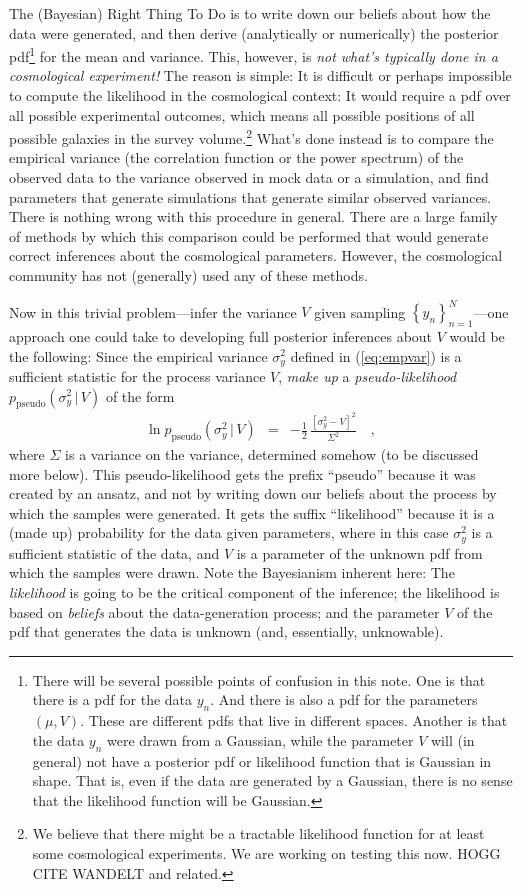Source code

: \documentclass[12pt, letterpaper, preprint]{aastex}
\newcommand{\setof}[1]{\left\{{#1}\right\}}
\newcommand{\given}{\,|\,}
\newcommand{\pseudo}{{\mathrm{pseudo}}}
\newcommand{\documentname}{note}
\begin{document}
The (Bayesian) Right Thing To Do is to write down our beliefs about
how the data were generated, and then derive (analytically or
numerically) the posterior pdf\footnote{There will be several possible
  points of confusion in this \documentname. One is that there is a
  pdf for the data $y_n$. And there is also a pdf for the parameters
  $(\mu,V)$. These are different pdfs that live in different
  spaces. Another is that the data $y_n$ were drawn from a Gaussian,
  while the parameter $V$ will (in general) not have a
  posterior pdf  or likelihood function that is Gaussian in shape. That is, even if the data are
  generated by a Gaussian, there is no sense that the likelihood
  function will be Gaussian.} for the mean and
variance.
This, however, is \emph{not what's typically done in a cosmological
experiment!}
The reason is simple: It is difficult or perhaps impossible to compute
the likelihood in the cosmological context: It would require a pdf
over all possible experimental outcomes, which means all possible
positions of all possible galaxies in the survey volume.\footnote{We
  believe that there might be a tractable likelihood function for at
  least some cosmological experiments. We are working on testing this
  now. HOGG CITE WANDELT and related.}
What's done instead is to compare the empirical variance (the
correlation function or the power spectrum) of the observed data to
the variance observed in mock data or a simulation, and find
parameters that generate simulations that generate similar observed
variances.
There is nothing wrong with this procedure in general.  There are a
large family of methods by which this comparison could be performed
that would generate correct inferences about the cosmological
parameters.
However, the cosmological community has not (generally) used any of
these methods.

Now in this trivial problem---infer the variance $V$ given sampling
$\setof{y_n}_{n=1}^N$---one approach one could take to developing full
posterior inferences about $V$ would be the following:
Since the empirical variance $\sigma^2_y$ defined in (\ref{eq:empvar})
is a sufficient statistic for the process variance $V$, \emph{make up}
a \emph{pseudo-likelihood} $p_\pseudo(\sigma^2_y\given V)$ of the form
\begin{eqnarray}
\ln p_\pseudo(\sigma^2_y\given V) &=& -\frac{1}{2}\,\frac{[\sigma^2_y - V]^2}{\Sigma^2}
\label{eq:pseudo}\quad ,
\end{eqnarray}
where $\Sigma$ is a variance on the variance, determined somehow (to
be discussed more below).
This pseudo-likelihood gets the prefix ``pseudo'' because it was
created by an ansatz, and not by writing down our beliefs about the
process by which the samples were generated.
It gets the suffix ``likelihood'' because it is a (made up)
probability for the data given parameters, where in this case
$\sigma^2_y$ is a sufficient statistic of the data, and $V$ is a
parameter of the unknown pdf from which the samples were drawn.
Note the Bayesianism inherent here:
The \emph{likelihood} is going to be the critical component of the
inference; the likelihood is based on \emph{beliefs} about the
data-generation process; and the parameter $V$ of the pdf that
generates the data is unknown (and, essentially, unknowable).
\end{document}
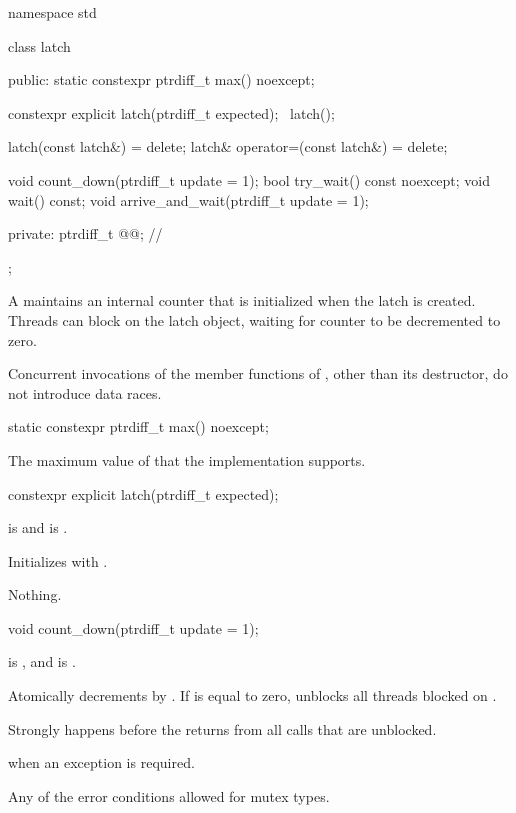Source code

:\begin{codeblock}
namespace std {
  class latch {
  public:
    static constexpr ptrdiff_t max() noexcept;

    constexpr explicit latch(ptrdiff_t expected);
    ~latch();

    latch(const latch&) = delete;
    latch& operator=(const latch&) = delete;

    void count_down(ptrdiff_t update = 1);
    bool try_wait() const noexcept;
    void wait() const;
    void arrive_and_wait(ptrdiff_t update = 1);

  private:
    ptrdiff_t @@;  // \expos
  };
}
\end{codeblock}

\pnum
A  maintains an internal counter
that is initialized when the latch is created.
Threads can block on the latch object,
waiting for counter to be decremented to zero.

\pnum
Concurrent invocations of the member functions of ,
other than its destructor, do not introduce data races.

%
\begin{itemdecl}
static constexpr ptrdiff_t max() noexcept;
\end{itemdecl}

\begin{itemdescr}
\pnum
\returns
The maximum value of  that the implementation supports.
\end{itemdescr}

%
\begin{itemdecl}
constexpr explicit latch(ptrdiff_t expected);
\end{itemdecl}

\begin{itemdescr}
\pnum
\expects
{} is  and
 is .

\pnum
\effects
Initializes  with .

\pnum
\throws
Nothing.
\end{itemdescr}

%
\begin{itemdecl}
void count_down(ptrdiff_t update = 1);
\end{itemdecl}

\begin{itemdescr}
\pnum
\expects
{} is , and
 is .

\pnum
\effects
Atomically decrements  by .
If  is equal to zero,
unblocks all threads blocked on .

\pnum
\sync
Strongly happens before the returns from all calls that are unblocked.

\pnum
\throws
{} when an exception is required.

\pnum
\errors
Any of the error conditions
allowed for mutex types.
\end{itemdescr}


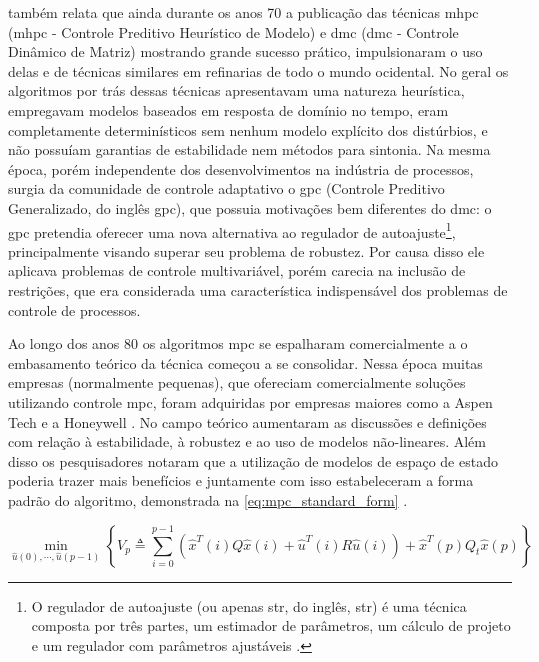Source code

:  também relata que ainda durante os anos 70 a publicação das técnicas
\acrlong{mhpc} (\acrshort{mhpc} - Controle Preditivo Heurístico de Modelo) e
\acrlong{dmc} (\acrshort{dmc} - Controle Dinâmico de Matriz) mostrando grande sucesso prático,
impulsionaram o uso delas e de técnicas similares em refinarias de todo o mundo ocidental.
No geral os algoritmos por trás dessas técnicas apresentavam uma natureza heurística,
empregavam modelos baseados em resposta de domínio no tempo, eram completamente determinísticos
sem nenhum modelo explícito dos distúrbios, e não possuíam garantias de estabilidade nem
métodos para sintonia. Na mesma época, porém independente dos desenvolvimentos na indústria
de processos, surgia da comunidade de controle adaptativo o \acrshort{gpc} (Controle Preditivo
Generalizado, do inglês \acrlong{gpc}), que possuia motivações bem diferentes do \acrshort{dmc}:
o \acrshort{gpc} pretendia oferecer uma nova alternativa ao regulador de autoajuste\footnote{
    O regulador de autoajuste (ou apenas \acrshort{str}, do inglês, \acrlong{str}) é uma técnica composta
    por três partes, um estimador de parâmetros, um cálculo de projeto e um regulador com
    parâmetros ajustáveis \cite{Astrom1985}.
}, 
principalmente visando superar seu problema de robustez. Por causa disso ele aplicava problemas de controle
multivariável, porém carecia na inclusão de restrições, que era considerada uma característica
indispensável dos problemas de controle de processos.

Ao longo dos anos 80 os algoritmos \acrshort{mpc} se espalharam comercialmente a o embasamento
teórico da técnica começou a se consolidar. Nessa época muitas empresas (normalmente pequenas),
que ofereciam comercialmente soluções utilizando controle \acrshort{mpc}, foram adquiridas por
empresas maiores como a Aspen Tech e a Honeywell \cite{Lee2011}. No campo teórico aumentaram as discussões e
definições com relação à estabilidade, à robustez e ao uso de modelos não-lineares. Além disso
os pesquisadores notaram que a utilização de modelos de espaço de estado poderia trazer mais
benefícios e juntamente com isso estabeleceram a forma padrão do algoritmo, demonstrada na
\cref{eq:mpc_standard_form} \cite{Lee2011} .

\begin{equation}
	\label{eq:mpc_standard_form}
    \min_{\hat{u}(0),\cdots,\hat{u}(p-1)}
    \left\{
        V_p \triangleq \displaystyle\sum_{i=0}^{p-1}
            \left(\hat{x}^T(i)Q\hat{x}(i) + \hat{u}^T(i)R\hat{u}(i) \right)
            + \hat{x}^T(p)Q_t\hat{x}(p)
    \right\}
\end{equation}

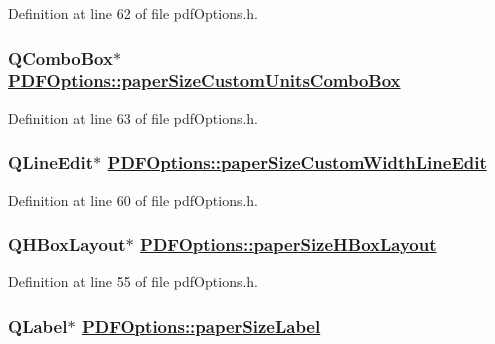 Definition at line 62 of file pdf\-Options.h.\hypertarget{classPDFOptions_r25}{
\subsubsection[paperSizeCustomUnitsComboBox]{\setlength{\rightskip}{0pt plus 5cm}QCombo\-Box$\ast$ \hyperlink{classPDFOptions_r25}{PDFOptions::paper\-Size\-Custom\-Units\-Combo\-Box}}}
\label{classPDFOptions_r25}


Definition at line 63 of file pdf\-Options.h.\hypertarget{classPDFOptions_r22}{
\subsubsection[paperSizeCustomWidthLineEdit]{\setlength{\rightskip}{0pt plus 5cm}QLine\-Edit$\ast$ \hyperlink{classPDFOptions_r22}{PDFOptions::paper\-Size\-Custom\-Width\-Line\-Edit}}}
\label{classPDFOptions_r22}


Definition at line 60 of file pdf\-Options.h.\hypertarget{classPDFOptions_r17}{
\subsubsection[paperSizeHBoxLayout]{\setlength{\rightskip}{0pt plus 5cm}QHBox\-Layout$\ast$ \hyperlink{classPDFOptions_r17}{PDFOptions::paper\-Size\-HBox\-Layout}}}
\label{classPDFOptions_r17}


Definition at line 55 of file pdf\-Options.h.\hypertarget{classPDFOptions_r16}{
\subsubsection[paperSizeLabel]{\setlength{\rightskip}{0pt plus 5cm}QLabel$\ast$ \hyperlink{classPDFOptions_r16}{PDFOptions::paper\-Size\-Label}}}
\label{classPDFOptions_r16}


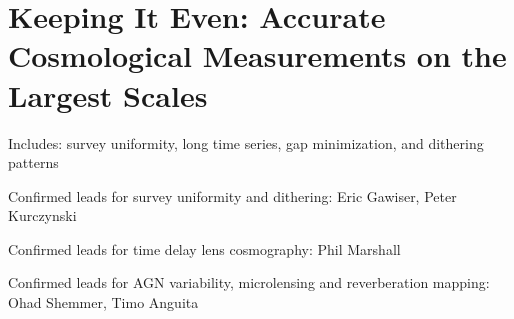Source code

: \chapter[Cosmology]{Keeping It Even: Accurate Cosmological Measurements on the Largest
Scales}

Includes: survey uniformity, long time series, gap minimization, and
dithering patterns

Confirmed leads for survey uniformity and dithering: Eric Gawiser,
Peter Kurczynski

Confirmed leads for time delay lens cosmography: Phil Marshall

Confirmed leads for AGN variability, microlensing and reverberation
mapping: Ohad Shemmer, Timo Anguita
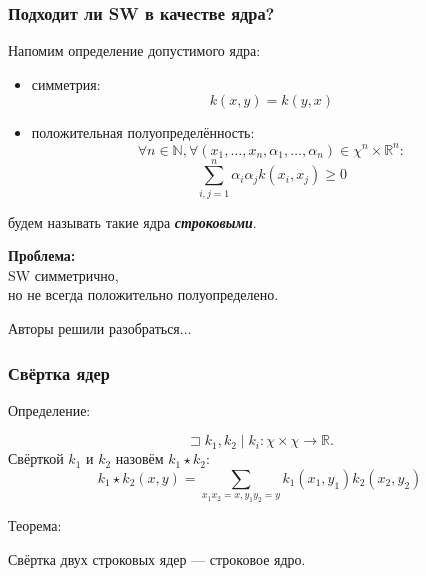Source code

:\documentclass{beamer}
\begin{document}
\begin{frame}
\frametitle{Подходит ли SW в качестве ядра?}
Напомим определение допустимого ядра:
\begin{itemize}
    \item симметрия:
    \begin{equation*}
        k(x, y) = k(y, x)
    \end{equation*}

    \item положительная полуопределённость:
    \begin{equation*}
        \forall n \in \mathbb{N},
        \forall (x_1, \dots, x_n, \alpha_1, \dots, \alpha_n)
            \in \chi^n \times \mathbb{R}^n:
    \end{equation*}
    \begin{equation*}
        \sum^n_{i, j = 1} \alpha_i \alpha_j k(x_i, x_j) \geq 0
    \end{equation*}
\end{itemize}
будем называть такие ядра \textit{\textbf{строковыми}}.

\bigskip
\textbf{Проблема:}\\
SW симметрично,\\но не всегда положительно полуопределено.

\bigskip
Авторы решили разобраться...
\end{frame}

\begin{frame}
\frametitle{Свёртка ядер}
Определение:

\begin{equation*}
    \sqsupset k_1, k_2 \mid k_i: \chi \times \chi \to \mathbb{R}.
\end{equation*}
Свёрткой $k_1$ и $k_2$
назовём $k_1 \star k_2$:
\begin{equation*}
    k_1 \star k_2(x, y)
    = \sum_{x_1 x_2 = x, y_1 y_2 = y} k_1(x_1, y_1) k_2(x_2, y_2)
\end{equation*}

\bigskip
Теорема:

Свёртка двух строковых ядер --- строковое ядро.
\end{frame}
\end{document}
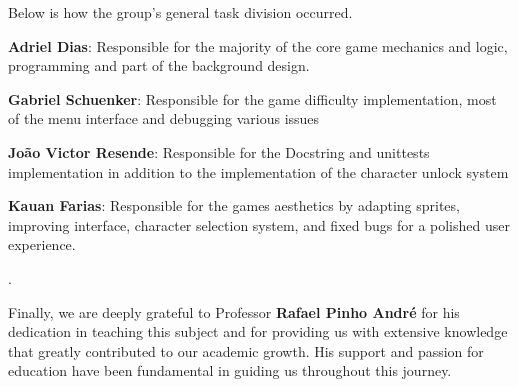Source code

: \documentclass[a4paper,12pt]{article}
\begin{document}
Below is how the group's general task division occurred.

\textbf{Adriel Dias}: Responsible for the majority of the core game mechanics and logic, programming and part of the background design.

\textbf{Gabriel Schuenker}: Responsible for the game difficulty implementation, most of the menu interface and debugging various issues
    
 \textbf{João Victor Resende}: Responsible for the Docstring and unittests implementation in addition to the implementation of the character unlock system
 
 \textbf{Kauan Farias}: Responsible for the games aesthetics by adapting sprites, improving interface, character selection system, and fixed bugs for a polished user experience.

.


Finally, we are deeply grateful to Professor\textbf{ Rafael Pinho André} for his dedication in teaching this subject and for providing us with extensive knowledge that greatly contributed to our academic growth. His support and passion for education have been fundamental in guiding us throughout this journey.
\end{document}
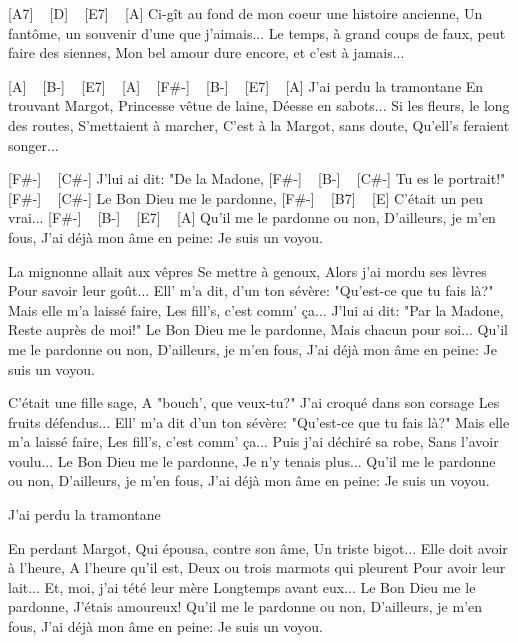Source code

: [A7] ~ [D] ~ [E7] ~ [A]
Ci-gît au fond de mon coeur une histoire ancienne,
Un fantôme, un souvenir d'une que j'aimais...
Le temps, à grand coups de faux, peut faire des siennes,
Mon bel amour dure encore, et c'est à jamais...

[A] ~ [B-] ~ [E7] ~ [A] ~ [F#-] ~ [B-] ~ [E7] ~ [A]
J'ai perdu la tramontane
En trouvant Margot,
Princesse vêtue de laine,
Déesse en sabots...
Si les fleurs, le long des routes,
S'mettaient à marcher,
C'est à la Margot, sans doute,
Qu'ell's feraient songer...

[F#-] ~ [C#-]
J'lui ai dit: "De la Madone,
 [F#-] ~ [B-] ~ [C#-]
Tu es le portrait!"
[F#-] ~ [C#-]
Le Bon Dieu me le pardonne,
[F#-] ~ [B7] ~ [E]
C'était un peu vrai...
[F#-] ~ [B-] ~ [E7] ~ [A]
Qu'il me le pardonne ou non,
D'ailleurs, je m'en fous,
J'ai déjà mon âme en peine:
Je suis un voyou.


La mignonne allait aux vêpres
Se mettre à genoux,
Alors j'ai mordu ses lèvres
Pour savoir leur goût...
Ell' m'a dit, d'un ton sévère:
"Qu'est-ce que tu fais là?"
Mais elle m'a laissé faire,
Les fill's, c'est comm' ça...
J'lui ai dit: "Par la Madone,
Reste auprès de moi!"
Le Bon Dieu me le pardonne,
Mais chacun pour soi...
Qu'il me le pardonne ou non,
D'ailleurs, je m'en fous,
J'ai déjà mon âme en peine:
Je suis un voyou.


C'était une fille sage,
A "bouch', que veux-tu?"
J'ai croqué dans son corsage
Les fruits défendus...
Ell' m'a dit d'un ton sévère:
"Qu'est-ce que tu fais là?"
Mais elle m'a laissé faire,
Les fill's, c'est comm' ça...
Puis j'ai déchiré sa robe,
Sans l'avoir voulu...
Le Bon Dieu me le pardonne,
Je n'y tenais plus...
Qu'il me le pardonne ou non,
D'ailleurs, je m'en fous,
J'ai déjà mon âme en peine:
Je suis un voyou.

J'ai perdu la tramontane

En perdant Margot,
Qui épousa, contre son âme,
Un triste bigot...
Elle doit avoir à l'heure,
A l'heure qu'il est,
Deux ou trois marmots qui pleurent
Pour avoir leur lait...
Et, moi, j'ai tété leur mère
Longtemps avant eux...
Le Bon Dieu me le pardonne,
J'étais amoureux!
Qu'il me le pardonne ou non,
D'ailleurs, je m'en fous,
J'ai déjà mon âme en peine:
Je suis un voyou.


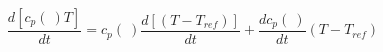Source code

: \begin{equation}
\frac{d [c_p(\ ) T]}{dt} =c_p(\ ) \frac{d [ (T- T_{ref})]}{dt} + \frac{d c_p(\ )}{dt} (T- T_{ref})
\end{equation}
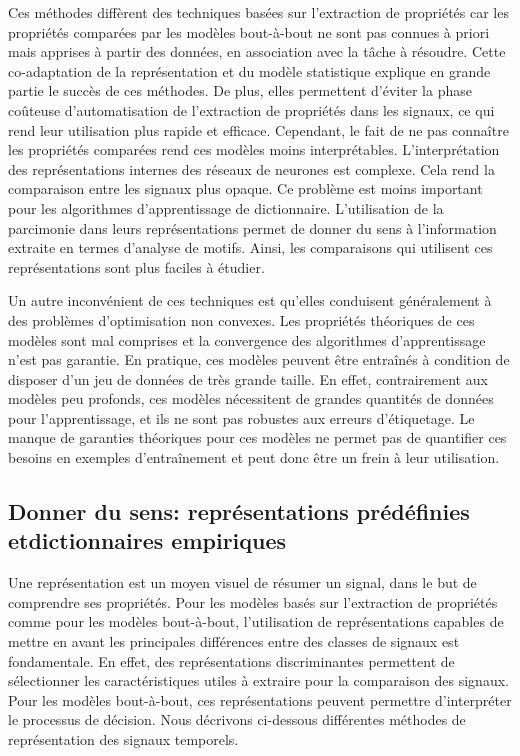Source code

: \documentclass[../thesis.tex]{subfiles}
\begin{document}
	Ces méthodes diffèrent des techniques basées sur l'extraction de propriétés car les propriétés
	comparées par les modèles bout-à-bout ne sont pas connues à priori mais apprises à partir des
	données, en association avec la tâche à résoudre. Cette co-adaptation de la représentation
	et du modèle statistique explique en grande partie le succès de ces méthodes. De plus, elles
	permettent d'éviter la phase coûteuse d'automatisation de l'extraction de propriétés dans
	les signaux, ce qui rend leur utilisation plus rapide et efficace. Cependant, le fait de ne
	pas connaître les propriétés comparées rend ces modèles moins interprétables. L'interprétation
	des représentations internes des réseaux de neurones est complexe. Cela rend la comparaison
	entre les signaux plus opaque. Ce problème est moins important pour les algorithmes
	d'apprentissage de dictionnaire. L'utilisation de la parcimonie dans leurs représentations
	permet de donner du sens à l'information extraite en termes d'analyse de motifs. Ainsi, les
	comparaisons qui utilisent ces représentations sont plus faciles à étudier.


	Un autre inconvénient de ces techniques est qu'elles conduisent généralement à des problèmes
	d'optimisation non convexes. Les propriétés
	théoriques de ces modèles sont mal comprises et la convergence des algorithmes
	d'apprentissage n'est pas garantie. En pratique, ces modèles peuvent être entraînés à
	condition de disposer d'un jeu de données de très grande taille. En effet, contrairement
	aux modèles	peu profonds, ces modèles nécessitent de grandes quantités de données pour
	l'apprentissage, et ils ne sont pas robustes aux erreurs d'étiquetage. Le manque de
	garanties théoriques pour ces modèles ne permet pas de quantifier ces besoins en
	exemples d'entraînement et peut donc être un frein à leur utilisation.







\subsection[Donner du sens: représentations prédéfinies et\\dictionnaires empiriques]{%
			Donner du sens: représentations prédéfinies et\linebreak[1]dictionnaires empiriques}
\label{sub:french:ts_rpz}


	Une représentation est un moyen visuel de résumer un signal, dans le but de comprendre
	ses propriétés. Pour les modèles basés sur l'extraction de propriétés comme pour les
	modèles bout-à-bout, l'utilisation de représentations capables de mettre en avant les
	principales différences entre des classes de signaux est fondamentale. En effet, des
	représentations discriminantes permettent de sélectionner les caractéristiques utiles
	à extraire pour la comparaison des signaux. Pour les modèles bout-à-bout, ces
	représentations peuvent permettre d'interpréter le processus de décision. Nous décrivons
	ci-dessous différentes méthodes de représentation des signaux temporels.
\end{document}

* _What the task asks_:
Reproduce exactly the entries from their first line through the line containing "Now in this", including both, and omit any pictures.

* _Finished task_:
Source code

: \documentclass[12pt, letterpaper, preprint]{aastex}
\newcommand{\setof}[1]{\left\{{#1}\right\}}
\newcommand{\given}{\,|\,}
\newcommand{\pseudo}{{\mathrm{pseudo}}}
\newcommand{\documentname}{note}
\begin{document}
The (Bayesian) Right Thing To Do is to write down our beliefs about
how the data were generated, and then derive (analytically or
numerically) the posterior pdf\footnote{There will be several possible
  points of confusion in this \documentname. One is that there is a
  pdf for the data $y_n$. And there is also a pdf for the parameters
  $(\mu,V)$. These are different pdfs that live in different
  spaces. Another is that the data $y_n$ were drawn from a Gaussian,
  while the parameter $V$ will (in general) not have a
  posterior pdf  or likelihood function that is Gaussian in shape. That is, even if the data are
  generated by a Gaussian, there is no sense that the likelihood
  function will be Gaussian.} for the mean and
variance.
This, however, is \emph{not what's typically done in a cosmological
experiment!}
The reason is simple: It is difficult or perhaps impossible to compute
the likelihood in the cosmological context: It would require a pdf
over all possible experimental outcomes, which means all possible
positions of all possible galaxies in the survey volume.\footnote{We
  believe that there might be a tractable likelihood function for at
  least some cosmological experiments. We are working on testing this
  now. HOGG CITE WANDELT and related.}
What's done instead is to compare the empirical variance (the
correlation function or the power spectrum) of the observed data to
the variance observed in mock data or a simulation, and find
parameters that generate simulations that generate similar observed
variances.
There is nothing wrong with this procedure in general.  There are a
large family of methods by which this comparison could be performed
that would generate correct inferences about the cosmological
parameters.
However, the cosmological community has not (generally) used any of
these methods.

Now in this trivial problem---infer the variance $V$ given sampling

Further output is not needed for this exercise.